THE Esquimaux are a numerous people, very widely spread over the most northern countries of America. There are several tribes of them, but they all speak one language. They are a race different from the other natives of America, and there are very few Europeans among them, nearly all of whom are missionaries.

The Esquimaux are short in stature, and generally less than five feet in height. They have large heads, full faces, small and flat noses, round and plump cheeks, with wide mouths and thick lips. They have extremely dark eyes, which look small and strange, because the eye-lids are thick and fat. Their ears are far back on the head, and their hair is long, straight, and black as jet. Some of the men pluck out their beards, and others wear them of a size almost sufficient to hide their faces. Their bodies are of a tawny or brown colour, large, square, and robust, the chest being high and the shoulders broad; yet the hands and feet are uncommonly small.

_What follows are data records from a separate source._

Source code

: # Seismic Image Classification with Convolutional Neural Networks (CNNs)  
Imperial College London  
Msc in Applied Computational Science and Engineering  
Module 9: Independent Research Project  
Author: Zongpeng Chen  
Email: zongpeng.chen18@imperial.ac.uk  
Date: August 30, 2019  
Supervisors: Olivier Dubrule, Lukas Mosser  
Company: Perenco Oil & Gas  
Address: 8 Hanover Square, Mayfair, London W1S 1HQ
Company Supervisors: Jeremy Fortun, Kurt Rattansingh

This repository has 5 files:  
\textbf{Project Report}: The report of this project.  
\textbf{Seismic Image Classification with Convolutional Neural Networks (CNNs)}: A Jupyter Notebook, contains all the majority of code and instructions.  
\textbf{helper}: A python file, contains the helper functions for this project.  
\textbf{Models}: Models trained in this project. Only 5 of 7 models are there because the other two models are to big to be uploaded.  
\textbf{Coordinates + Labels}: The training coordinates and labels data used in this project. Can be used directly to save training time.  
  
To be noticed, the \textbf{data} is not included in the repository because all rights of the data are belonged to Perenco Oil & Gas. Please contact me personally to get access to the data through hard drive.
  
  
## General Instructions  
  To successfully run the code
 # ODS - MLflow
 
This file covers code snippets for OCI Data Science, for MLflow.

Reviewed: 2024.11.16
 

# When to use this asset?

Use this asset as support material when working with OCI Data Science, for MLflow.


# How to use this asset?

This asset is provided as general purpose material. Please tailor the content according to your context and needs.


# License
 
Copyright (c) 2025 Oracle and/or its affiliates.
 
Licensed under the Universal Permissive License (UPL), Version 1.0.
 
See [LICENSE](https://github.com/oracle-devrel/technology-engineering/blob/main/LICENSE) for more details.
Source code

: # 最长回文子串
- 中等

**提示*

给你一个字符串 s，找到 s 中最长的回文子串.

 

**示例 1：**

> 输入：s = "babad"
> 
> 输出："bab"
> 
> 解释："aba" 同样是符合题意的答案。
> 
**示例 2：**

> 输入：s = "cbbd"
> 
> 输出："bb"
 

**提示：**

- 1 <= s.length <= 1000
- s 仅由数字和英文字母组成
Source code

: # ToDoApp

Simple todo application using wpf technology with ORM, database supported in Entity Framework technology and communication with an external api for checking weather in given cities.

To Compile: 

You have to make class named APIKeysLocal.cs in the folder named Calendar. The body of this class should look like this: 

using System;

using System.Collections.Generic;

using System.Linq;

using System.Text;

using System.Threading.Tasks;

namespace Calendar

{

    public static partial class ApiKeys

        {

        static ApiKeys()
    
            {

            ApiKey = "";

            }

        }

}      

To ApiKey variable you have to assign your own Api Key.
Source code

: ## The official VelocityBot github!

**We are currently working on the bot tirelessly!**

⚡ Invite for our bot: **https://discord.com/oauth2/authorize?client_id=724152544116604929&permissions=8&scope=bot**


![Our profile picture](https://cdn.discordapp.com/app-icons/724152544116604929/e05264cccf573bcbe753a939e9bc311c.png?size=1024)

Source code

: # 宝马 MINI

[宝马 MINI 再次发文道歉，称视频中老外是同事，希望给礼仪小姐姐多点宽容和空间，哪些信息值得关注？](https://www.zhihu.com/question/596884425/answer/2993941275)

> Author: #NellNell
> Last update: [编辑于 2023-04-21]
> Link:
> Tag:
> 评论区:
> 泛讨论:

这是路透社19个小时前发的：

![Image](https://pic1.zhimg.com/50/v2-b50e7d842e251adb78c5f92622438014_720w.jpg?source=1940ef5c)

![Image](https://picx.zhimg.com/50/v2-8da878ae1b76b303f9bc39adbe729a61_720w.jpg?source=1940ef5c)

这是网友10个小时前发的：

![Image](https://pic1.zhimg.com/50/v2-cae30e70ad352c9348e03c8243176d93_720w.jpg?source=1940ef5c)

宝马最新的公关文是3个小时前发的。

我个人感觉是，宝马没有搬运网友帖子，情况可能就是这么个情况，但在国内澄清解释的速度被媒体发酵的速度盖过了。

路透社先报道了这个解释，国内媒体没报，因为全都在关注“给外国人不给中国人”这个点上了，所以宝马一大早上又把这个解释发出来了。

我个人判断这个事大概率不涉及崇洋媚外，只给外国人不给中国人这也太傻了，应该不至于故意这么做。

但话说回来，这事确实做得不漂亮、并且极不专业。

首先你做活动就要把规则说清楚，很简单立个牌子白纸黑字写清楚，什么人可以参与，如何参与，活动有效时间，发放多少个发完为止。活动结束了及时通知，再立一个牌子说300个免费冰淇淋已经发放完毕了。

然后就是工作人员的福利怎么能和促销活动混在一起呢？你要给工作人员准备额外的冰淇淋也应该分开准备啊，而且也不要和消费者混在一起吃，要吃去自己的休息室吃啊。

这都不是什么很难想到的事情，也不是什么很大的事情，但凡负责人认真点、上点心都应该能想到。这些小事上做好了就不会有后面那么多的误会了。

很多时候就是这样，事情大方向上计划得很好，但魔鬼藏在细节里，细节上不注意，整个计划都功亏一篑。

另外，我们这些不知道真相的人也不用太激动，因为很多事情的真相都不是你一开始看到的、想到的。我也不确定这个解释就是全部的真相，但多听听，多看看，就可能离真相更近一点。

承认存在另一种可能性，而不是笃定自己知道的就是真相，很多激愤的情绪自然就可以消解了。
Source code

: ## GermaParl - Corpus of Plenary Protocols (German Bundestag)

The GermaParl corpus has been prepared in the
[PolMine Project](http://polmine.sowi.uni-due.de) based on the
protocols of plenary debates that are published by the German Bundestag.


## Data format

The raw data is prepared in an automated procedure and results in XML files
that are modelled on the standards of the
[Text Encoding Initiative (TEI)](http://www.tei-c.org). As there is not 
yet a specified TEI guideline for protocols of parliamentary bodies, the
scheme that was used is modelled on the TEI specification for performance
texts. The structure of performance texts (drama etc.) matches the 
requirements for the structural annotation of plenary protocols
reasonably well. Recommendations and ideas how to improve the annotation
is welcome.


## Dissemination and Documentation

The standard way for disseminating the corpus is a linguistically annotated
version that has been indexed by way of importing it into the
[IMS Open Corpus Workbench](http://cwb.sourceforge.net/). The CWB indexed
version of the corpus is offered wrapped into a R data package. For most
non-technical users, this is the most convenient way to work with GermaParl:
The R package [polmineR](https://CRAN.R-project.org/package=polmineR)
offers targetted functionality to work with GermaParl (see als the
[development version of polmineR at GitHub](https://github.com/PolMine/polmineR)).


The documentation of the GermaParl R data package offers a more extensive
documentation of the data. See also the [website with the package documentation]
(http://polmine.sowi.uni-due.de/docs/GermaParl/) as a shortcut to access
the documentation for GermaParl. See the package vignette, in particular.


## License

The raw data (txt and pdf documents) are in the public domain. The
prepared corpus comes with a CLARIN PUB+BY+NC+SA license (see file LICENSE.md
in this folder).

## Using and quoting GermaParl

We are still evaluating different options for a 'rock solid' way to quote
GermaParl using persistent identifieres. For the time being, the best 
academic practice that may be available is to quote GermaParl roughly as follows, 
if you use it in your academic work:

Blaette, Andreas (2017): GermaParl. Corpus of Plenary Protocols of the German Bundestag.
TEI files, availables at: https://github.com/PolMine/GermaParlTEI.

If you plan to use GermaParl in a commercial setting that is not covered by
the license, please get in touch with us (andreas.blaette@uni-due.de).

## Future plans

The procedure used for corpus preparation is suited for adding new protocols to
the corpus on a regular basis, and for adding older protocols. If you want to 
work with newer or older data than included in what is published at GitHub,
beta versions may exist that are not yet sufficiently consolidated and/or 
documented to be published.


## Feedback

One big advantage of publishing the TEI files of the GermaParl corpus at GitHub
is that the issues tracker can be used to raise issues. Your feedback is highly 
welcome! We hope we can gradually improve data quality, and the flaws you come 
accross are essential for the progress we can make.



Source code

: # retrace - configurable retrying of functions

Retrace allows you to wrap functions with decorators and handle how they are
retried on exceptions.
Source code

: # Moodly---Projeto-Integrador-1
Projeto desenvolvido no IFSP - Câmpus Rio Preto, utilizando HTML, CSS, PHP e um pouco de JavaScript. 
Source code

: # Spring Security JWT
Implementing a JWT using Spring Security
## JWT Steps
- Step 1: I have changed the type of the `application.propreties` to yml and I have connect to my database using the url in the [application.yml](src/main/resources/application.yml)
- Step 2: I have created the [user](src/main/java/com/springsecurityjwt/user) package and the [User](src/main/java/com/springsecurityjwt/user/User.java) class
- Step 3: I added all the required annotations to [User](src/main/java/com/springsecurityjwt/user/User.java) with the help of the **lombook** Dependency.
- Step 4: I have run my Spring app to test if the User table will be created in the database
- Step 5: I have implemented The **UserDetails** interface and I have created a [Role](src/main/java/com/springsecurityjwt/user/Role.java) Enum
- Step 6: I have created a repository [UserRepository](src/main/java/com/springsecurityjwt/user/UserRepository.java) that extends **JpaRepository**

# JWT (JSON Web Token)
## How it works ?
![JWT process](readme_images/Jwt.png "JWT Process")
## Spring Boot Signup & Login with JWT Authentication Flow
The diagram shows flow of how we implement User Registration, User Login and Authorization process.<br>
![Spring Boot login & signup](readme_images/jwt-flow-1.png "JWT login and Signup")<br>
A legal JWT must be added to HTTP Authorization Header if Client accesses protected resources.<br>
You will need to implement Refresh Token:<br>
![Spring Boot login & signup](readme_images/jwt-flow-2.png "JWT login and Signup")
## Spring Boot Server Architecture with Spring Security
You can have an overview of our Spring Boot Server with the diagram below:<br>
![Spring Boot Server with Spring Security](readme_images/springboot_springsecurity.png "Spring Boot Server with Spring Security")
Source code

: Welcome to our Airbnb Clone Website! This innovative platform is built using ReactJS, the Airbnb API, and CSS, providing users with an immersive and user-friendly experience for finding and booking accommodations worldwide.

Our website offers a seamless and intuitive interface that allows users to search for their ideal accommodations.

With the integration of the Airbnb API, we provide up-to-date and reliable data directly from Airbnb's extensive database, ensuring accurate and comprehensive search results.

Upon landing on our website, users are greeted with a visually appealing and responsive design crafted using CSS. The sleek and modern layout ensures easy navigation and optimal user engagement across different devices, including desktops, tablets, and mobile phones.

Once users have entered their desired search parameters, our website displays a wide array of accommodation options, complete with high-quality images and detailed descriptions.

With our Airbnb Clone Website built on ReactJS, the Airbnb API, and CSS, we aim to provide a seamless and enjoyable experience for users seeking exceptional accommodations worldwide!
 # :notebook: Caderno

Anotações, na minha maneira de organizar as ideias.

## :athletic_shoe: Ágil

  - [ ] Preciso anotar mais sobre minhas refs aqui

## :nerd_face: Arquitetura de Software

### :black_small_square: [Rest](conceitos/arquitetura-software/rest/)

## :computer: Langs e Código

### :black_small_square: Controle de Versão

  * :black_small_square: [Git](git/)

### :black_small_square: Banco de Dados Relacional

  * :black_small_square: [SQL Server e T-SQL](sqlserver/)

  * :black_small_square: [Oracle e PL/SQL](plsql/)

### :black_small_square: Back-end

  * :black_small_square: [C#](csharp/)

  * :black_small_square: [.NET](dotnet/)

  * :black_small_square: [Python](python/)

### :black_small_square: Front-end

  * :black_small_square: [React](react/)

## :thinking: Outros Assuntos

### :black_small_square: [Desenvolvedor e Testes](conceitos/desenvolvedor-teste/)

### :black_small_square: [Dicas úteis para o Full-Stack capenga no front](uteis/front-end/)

The climate of the regions inhabited by the Esquimaux is intensely cold throughout the whole of the winter, which lasts about nine months. Neither vegetation, nor sheep, nor cattle, are then to be found abroad, but there are mountains of ice and plains of snow; the rivers are frozen and solid as glass, and the ground becomes hard as a stone. All things present an appearance of whiteness, even the skins of wild animals and the feathers of most of the fowls.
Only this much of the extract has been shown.